Inventory workoff... their are 200,000 newly constructed, but never lived in, vacant homes,

the most since the Commerce department started keeping records in 1973.

370,000 new homes are for sale due to contract cancellations, 195,000 new completed homes are for sale, and 216,000 are still under construction.

Add em up, thats almost 1 million NEW homes that still need to be sold and the population is 303 Million.

Lets, not even talk about the inventory of existing homes that can't be sold, or maybe we should? Later...

Since the US government has NATIONALIZED the housing industry through the FED and GSE's...

Perhaps we could put the million homes to use to house some people? Homeless & prisoners?

Today, the US reached a historic milestone, 1% of the population is incarcerated.
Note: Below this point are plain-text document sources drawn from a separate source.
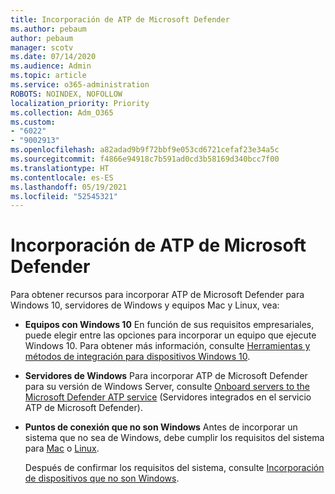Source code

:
 ```yaml
---
title: Incorporación de ATP de Microsoft Defender
ms.author: pebaum
author: pebaum
manager: scotv
ms.date: 07/14/2020
ms.audience: Admin
ms.topic: article
ms.service: o365-administration
ROBOTS: NOINDEX, NOFOLLOW
localization_priority: Priority
ms.collection: Adm_O365
ms.custom:
- "6022"
- "9002913"
ms.openlocfilehash: a82adad9b9f72bbf9e053cd6721cefaf23e34a5c
ms.sourcegitcommit: f4866e94918c7b591ad0cd3b58169d340bcc7f00
ms.translationtype: HT
ms.contentlocale: es-ES
ms.lasthandoff: 05/19/2021
ms.locfileid: "52545321"
---
```

# <a name="onboarding-microsoft-defender-atp"></a>Incorporación de ATP de Microsoft Defender

Para obtener recursos para incorporar ATP de Microsoft Defender para Windows 10, servidores de Windows y equipos Mac y Linux, vea: 

- **Equipos con Windows 10** En función de sus requisitos empresariales, puede elegir entre las opciones para incorporar un equipo que ejecute Windows 10. Para obtener más información, consulte [Herramientas y métodos de integración para dispositivos Windows 10](/windows/security/threat-protection/microsoft-defender-atp/configure-endpoints). 

- **Servidores de Windows** Para incorporar ATP de Microsoft Defender para su versión de Windows Server, consulte [Onboard servers to the Microsoft Defender ATP service](/windows/security/threat-protection/microsoft-defender-atp/configure-server-endpoints) (Servidores integrados en el servicio ATP de Microsoft Defender).

- **Puntos de conexión que no son Windows** Antes de incorporar un sistema que no sea de Windows, debe cumplir los requisitos del sistema para [Mac](/windows/security/threat-protection/microsoft-defender-atp/microsoft-defender-atp-mac#system-requirements) o [Linux](/windows/security/threat-protection/microsoft-defender-atp/microsoft-defender-atp-linux#system-requirements).

    Después de confirmar los requisitos del sistema, consulte [Incorporación de dispositivos que no son Windows](/windows/security/threat-protection/microsoft-defender-atp/configure-endpoints-non-windows#onboarding-non-windows-machines).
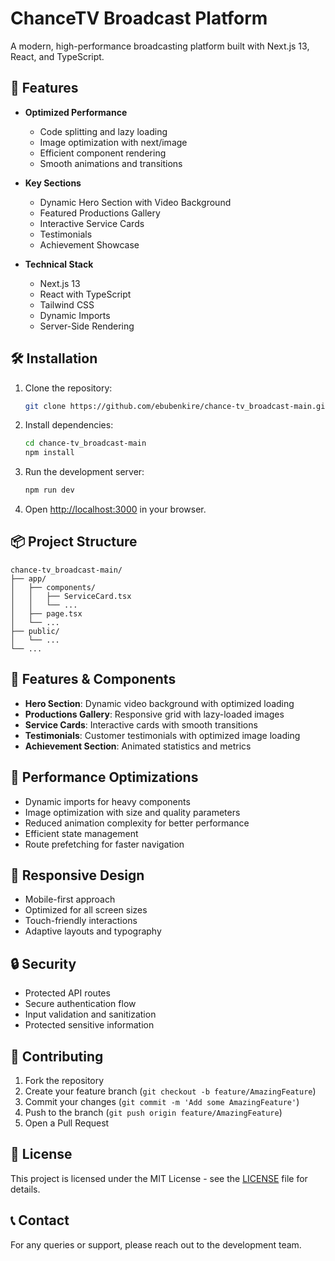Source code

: # ChanceTV Broadcast Platform

A modern, high-performance broadcasting platform built with Next.js 13, React, and TypeScript.

## 🚀 Features

- **Optimized Performance**
  - Code splitting and lazy loading
  - Image optimization with next/image
  - Efficient component rendering
  - Smooth animations and transitions

- **Key Sections**
  - Dynamic Hero Section with Video Background
  - Featured Productions Gallery
  - Interactive Service Cards
  - Testimonials
  - Achievement Showcase

- **Technical Stack**
  - Next.js 13
  - React with TypeScript
  - Tailwind CSS
  - Dynamic Imports
  - Server-Side Rendering

## 🛠️ Installation

1. Clone the repository:
   ```bash
   git clone https://github.com/ebubenkire/chance-tv_broadcast-main.git
   ```

2. Install dependencies:
   ```bash
   cd chance-tv_broadcast-main
   npm install
   ```

3. Run the development server:
   ```bash
   npm run dev
   ```

4. Open [http://localhost:3000](http://localhost:3000) in your browser.

## 📦 Project Structure

```
chance-tv_broadcast-main/
├── app/
│   ├── components/
│   │   ├── ServiceCard.tsx
│   │   └── ...
│   ├── page.tsx
│   └── ...
├── public/
│   └── ...
└── ...
```

## 🎨 Features & Components

- **Hero Section**: Dynamic video background with optimized loading
- **Productions Gallery**: Responsive grid with lazy-loaded images
- **Service Cards**: Interactive cards with smooth transitions
- **Testimonials**: Customer testimonials with optimized image loading
- **Achievement Section**: Animated statistics and metrics

## 🔧 Performance Optimizations

- Dynamic imports for heavy components
- Image optimization with size and quality parameters
- Reduced animation complexity for better performance
- Efficient state management
- Route prefetching for faster navigation

## 📱 Responsive Design

- Mobile-first approach
- Optimized for all screen sizes
- Touch-friendly interactions
- Adaptive layouts and typography

## 🔒 Security

- Protected API routes
- Secure authentication flow
- Input validation and sanitization
- Protected sensitive information

## 🤝 Contributing

1. Fork the repository
2. Create your feature branch (`git checkout -b feature/AmazingFeature`)
3. Commit your changes (`git commit -m 'Add some AmazingFeature'`)
4. Push to the branch (`git push origin feature/AmazingFeature`)
5. Open a Pull Request

## 📄 License

This project is licensed under the MIT License - see the [LICENSE](LICENSE) file for details.

## 📞 Contact

For any queries or support, please reach out to the development team. 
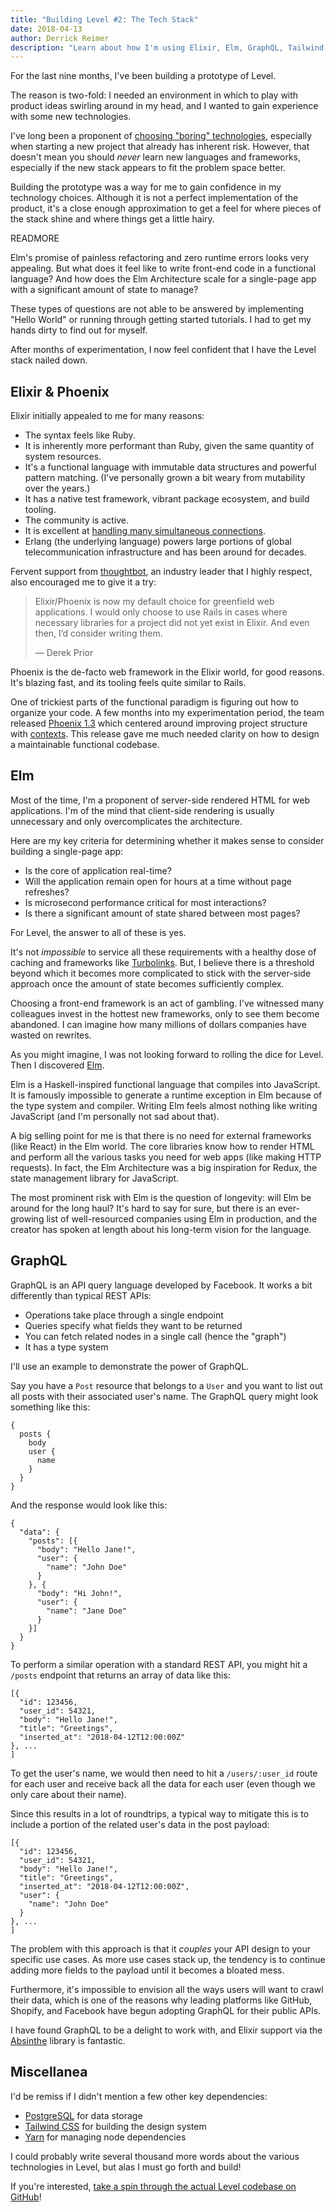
 ```yaml
---
title: "Building Level #2: The Tech Stack"
date: 2018-04-13
author: Derrick Reimer
description: "Learn about how I'm using Elixir, Elm, GraphQL, Tailwind CSS, and more in Level."
---
```


For the last nine months, I've been building a prototype of Level.

The reason is two-fold: I needed an environment in which to play with product ideas swirling around in my head, and I wanted to gain experience with some new technologies.

I've long been a proponent of [choosing "boring" technologies](/posts/choosing-the-perfect-tech-stack/), especially when starting a new project that already has inherent risk. However, that doesn't mean you should _never_ learn new languages and frameworks, especially if the new stack appears to fit the problem space better.

Building the prototype was a way for me to gain confidence in my technology choices. Although it is not a perfect implementation of the product, it's a close enough approximation to get a feel for where pieces of the stack shine and where things get a little hairy.

READMORE

Elm's promise of painless refactoring and zero runtime errors looks very appealing. But what does it feel like to write front-end code in a functional language? And how does the Elm Architecture scale for a single-page app with a significant amount of state to manage?

These types of questions are not able to be answered by implementing "Hello World" or running through getting started tutorials. I had to get my hands dirty to find out for myself.

After months of experimentation, I now feel confident that I have the Level stack nailed down.

## Elixir & Phoenix

Elixir initially appealed to me for many reasons:

- The syntax feels like Ruby.
- It is inherently more performant than Ruby, given the same quantity of system resources.
- It's a functional language with immutable data structures and powerful pattern matching. (I've personally grown a bit weary from mutability over the years.)
- It has a native test framework, vibrant package ecosystem, and build tooling.
- The community is active.
- It is excellent at [handling many simultaneous connections](http://phoenixframework.org/blog/the-road-to-2-million-websocket-connections).
- Erlang (the underlying language) powers large portions of global telecommunication infrastructure and has been around for decades.

Fervent support from [thoughtbot](https://thoughtbot.com/services/elixir-phoenix), an industry leader that I highly respect, also encouraged me to give it a try:

> Elixir/Phoenix is now my default choice for greenfield web applications. I would only choose to use Rails in cases where necessary libraries for a project did not yet exist in Elixir. And even then, I’d consider writing them.
>
> &mdash; Derek Prior

Phoenix is the de-facto web framework in the Elixir world, for good reasons. It's blazing fast, and its tooling feels quite similar to Rails.

One of trickiest parts of the functional paradigm is figuring out how to organize your code. A few months into my experimentation period, the team released [Phoenix 1.3](http://phoenixframework.org/blog/phoenix-1-3-0-released) which centered around improving project structure with [contexts](https://hexdocs.pm/phoenix/contexts.html). This release gave me much needed clarity on how to design a maintainable functional codebase.

## Elm

Most of the time, I'm a proponent of server-side rendered HTML for web applications. I'm of the mind that client-side rendering is usually unnecessary and only overcomplicates the architecture.

Here are my key criteria for determining whether it makes sense to consider building a single-page app:

- Is the core of application real-time?
- Will the application remain open for hours at a time without page refreshes?
- Is microsecond performance critical for most interactions?
- Is there a significant amount of state shared between most pages?

For Level, the answer to all of these is yes.

It's not _impossible_ to service all these requirements with a healthy dose of caching and frameworks like [Turbolinks](https://github.com/turbolinks/turbolinks). But, I believe there is a threshold beyond which it becomes more complicated to stick with the server-side approach once the amount of state becomes sufficiently complex.

Choosing a front-end framework is an act of gambling. I've witnessed many colleagues invest in the hottest new frameworks, only to see them become abandoned. I can imagine how many millions of dollars companies have wasted on rewrites.

As you might imagine, I was not looking forward to rolling the dice for Level. Then I discovered [Elm](http://elm-lang.org/).

Elm is a Haskell-inspired functional language that compiles into JavaScript. It is famously impossible to generate a runtime exception in Elm because of the type system and compiler. Writing Elm feels almost nothing like writing JavaScript (and I'm personally not sad about that).

A big selling point for me is that there is no need for external frameworks (like React) in the Elm world. The core libraries know how to render HTML and perform all the various tasks you need for web apps (like making HTTP requests). In fact, the Elm Architecture was a big inspiration for Redux, the state management library for JavaScript.

The most prominent risk with Elm is the question of longevity: will Elm be around for the long haul? It's hard to say for sure, but there is an ever-growing list of well-resourced companies using Elm in production, and the creator has spoken at length about his long-term vision for the language.

## GraphQL

GraphQL is an API query language developed by Facebook. It works a bit differently than typical REST APIs:

- Operations take place through a single endpoint
- Queries specify what fields they want to be returned
- You can fetch related nodes in a single call (hence the "graph")
- It has a type system

I'll use an example to demonstrate the power of GraphQL.

Say you have a `Post` resource that belongs to a `User` and you want to list out all posts with their associated user's name. The GraphQL query might look something like this:

```
{
  posts {
    body
    user {
      name
    }
  }
}
```

And the response would look like this:

```
{
  "data": {
    "posts": [{
      "body": "Hello Jane!",
      "user": {
        "name": "John Doe"
      }
    }, {
      "body": "Hi John!",
      "user": {
        "name": "Jane Doe"
      }
    }]
  }
}
```

To perform a similar operation with a standard REST API, you might hit a `/posts` endpoint that returns an array of data like this:

```
[{
  "id": 123456,
  "user_id": 54321,
  "body": "Hello Jane!",
  "title": "Greetings",
  "inserted_at": "2018-04-12T12:00:00Z"
}, ...
]
```

To get the user's name, we would then need to hit a `/users/:user_id` route for each user and receive back all the data for each user (even though we only care about their name).

Since this results in a lot of roundtrips, a typical way to mitigate this is to include a portion of the related user's data in the post payload:

```
[{
  "id": 123456,
  "user_id": 54321,
  "body": "Hello Jane!",
  "title": "Greetings",
  "inserted_at": "2018-04-12T12:00:00Z",
  "user": {
    "name": "John Doe"
  }
}, ...
]
```

The problem with this approach is that it _couples_ your API design to your specific use cases. As more use cases stack up, the tendency is to continue adding more fields to the payload until it becomes a bloated mess.

Furthermore, it's impossible to envision all the ways users will want to crawl their data, which is one of the reasons why leading platforms like GitHub, Shopify, and Facebook have begun adopting GraphQL for their public APIs.

I have found GraphQL to be a delight to work with, and Elixir support via the [Absinthe](http://absinthe-graphql.org/) library is fantastic.

## Miscellanea

I'd be remiss if I didn't mention a few other key dependencies:

- [PostgreSQL](https://www.postgresql.org/) for data storage
- [Tailwind CSS](https://tailwindcss.com/) for building the design system
- [Yarn](https://yarnpkg.com/en/) for managing node dependencies

I could probably write several thousand more words about the various technologies in Level, but alas I must go forth and build!

If you're interested, [take a spin through the actual Level codebase on GitHub](https://github.com/levelhq/level)!
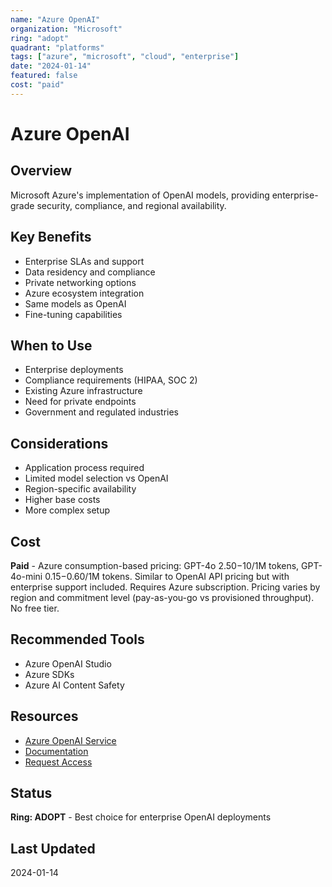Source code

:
 ```yaml
---
name: "Azure OpenAI"
organization: "Microsoft"
ring: "adopt"
quadrant: "platforms"
tags: ["azure", "microsoft", "cloud", "enterprise"]
date: "2024-01-14"
featured: false
cost: "paid"
---
```


# Azure OpenAI

## Overview
Microsoft Azure's implementation of OpenAI models, providing enterprise-grade security, compliance, and regional availability.

## Key Benefits
- Enterprise SLAs and support
- Data residency and compliance
- Private networking options
- Azure ecosystem integration
- Same models as OpenAI
- Fine-tuning capabilities

## When to Use
- Enterprise deployments
- Compliance requirements (HIPAA, SOC 2)
- Existing Azure infrastructure
- Need for private endpoints
- Government and regulated industries

## Considerations
- Application process required
- Limited model selection vs OpenAI
- Region-specific availability
- Higher base costs
- More complex setup

## Cost
**Paid** - Azure consumption-based pricing: GPT-4o $2.50-$10/1M tokens, GPT-4o-mini $0.15-$0.60/1M tokens. Similar to OpenAI API pricing but with enterprise support included. Requires Azure subscription. Pricing varies by region and commitment level (pay-as-you-go vs provisioned throughput). No free tier.

## Recommended Tools
- Azure OpenAI Studio
- Azure SDKs
- Azure AI Content Safety

## Resources
- [Azure OpenAI Service](https://azure.microsoft.com/en-us/products/ai-services/openai-service)
- [Documentation](https://learn.microsoft.com/azure/ai-services/openai/)
- [Request Access](https://aka.ms/oai/access)

## Status
**Ring: ADOPT** - Best choice for enterprise OpenAI deployments

## Last Updated
2024-01-14
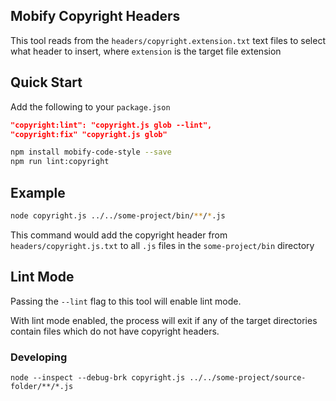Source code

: ## Mobify Copyright Headers

This tool reads from the `headers/copyright.extension.txt` text files to select what header to insert, where `extension` is the target file extension

## Quick Start

Add the following to your `package.json`

```json
"copyright:lint": "copyright.js glob --lint",
"copyright:fix" "copyright.js glob"
```

```bash
npm install mobify-code-style --save
npm run lint:copyright
```

## Example

```bash
node copyright.js ../../some-project/bin/**/*.js
```

This command would add the copyright header from `headers/copyright.js.txt` to all `.js` files in the  `some-project/bin` directory

## Lint Mode

Passing the `--lint` flag to this tool will enable lint mode.

With lint mode enabled, the process will exit if any of the target directories contain files which do not have copyright headers.

### Developing

`node --inspect --debug-brk copyright.js ../../some-project/source-folder/**/*.js`

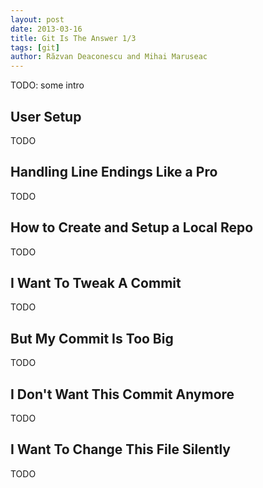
 ```yaml
---
layout: post
date: 2013-03-16
title: Git Is The Answer 1/3
tags: [git]
author: Răzvan Deaconescu and Mihai Maruseac
---
```


TODO: some intro

## User Setup

TODO

## Handling Line Endings Like a Pro

TODO

## How to Create and Setup a Local Repo

TODO

## I Want To Tweak A Commit

TODO

## But My Commit Is Too Big

TODO

## I Don't Want This Commit Anymore

TODO

## I Want To Change This File Silently

TODO
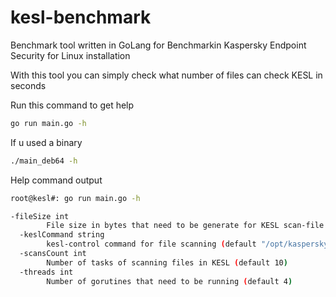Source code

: # kesl-benchmark
Benchmark tool written in GoLang for Benchmarkin Kaspersky Endpoint Security for Linux installation

With this tool you can simply check what number of files can check KESL in seconds

Run this command to get help
```bash
go run main.go -h 
```
If u used a binary
```bash
./main_deb64 -h
```


Help command output
```bash
root@kesl#: go run main.go -h

-fileSize int
        File size in bytes that need to be generate for KESL scan-file task (default 1000000)
  -keslCommand string
        kesl-control command for file scanning (default "/opt/kaspersky/kesl/bin/kesl-control --scan-file %s --action Skip")
  -scansCount int
        Number of tasks of scanning files in KESL (default 10)
  -threads int
        Number of gorutines that need to be running (default 4)
```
Thats 1 in 100 adults or 2,319,258 prisoners, more as a total and percentage, than any other nation on the planet.

We are the worlds #1 incarcerator, and prison spending is up to $50 billion from less than $11 billion 20 years earlier.

The rate of increase for prison costs was six times greater than for higher education spending.

Four states — Vermont, Michigan, Oregon and Connecticut — now spend more on corrections than they do on higher education, (add Kalifornia next)

Kalifornia which faces a $16 billion budget shortfall spent $8.8 billion on corrections last year.

Argghnold!! couldn't we could get them casino jobs?

And what about the aaafffter skool pro-grams Argghnold!!! (proposes $4 billion educational budget cut)

The average annual cost for three hots and a cot is $24K.

Much like Arrgghnold!!! the Nattering one is a multi tasker and can kill many birds with one stone,

Yeah, no country for old girly men here...why don't we just apply the $50 billion to the banking system to give each prisoner a liar loan,

an indian casino job and a vacant home (which they must share with a homeless family) and call it a day?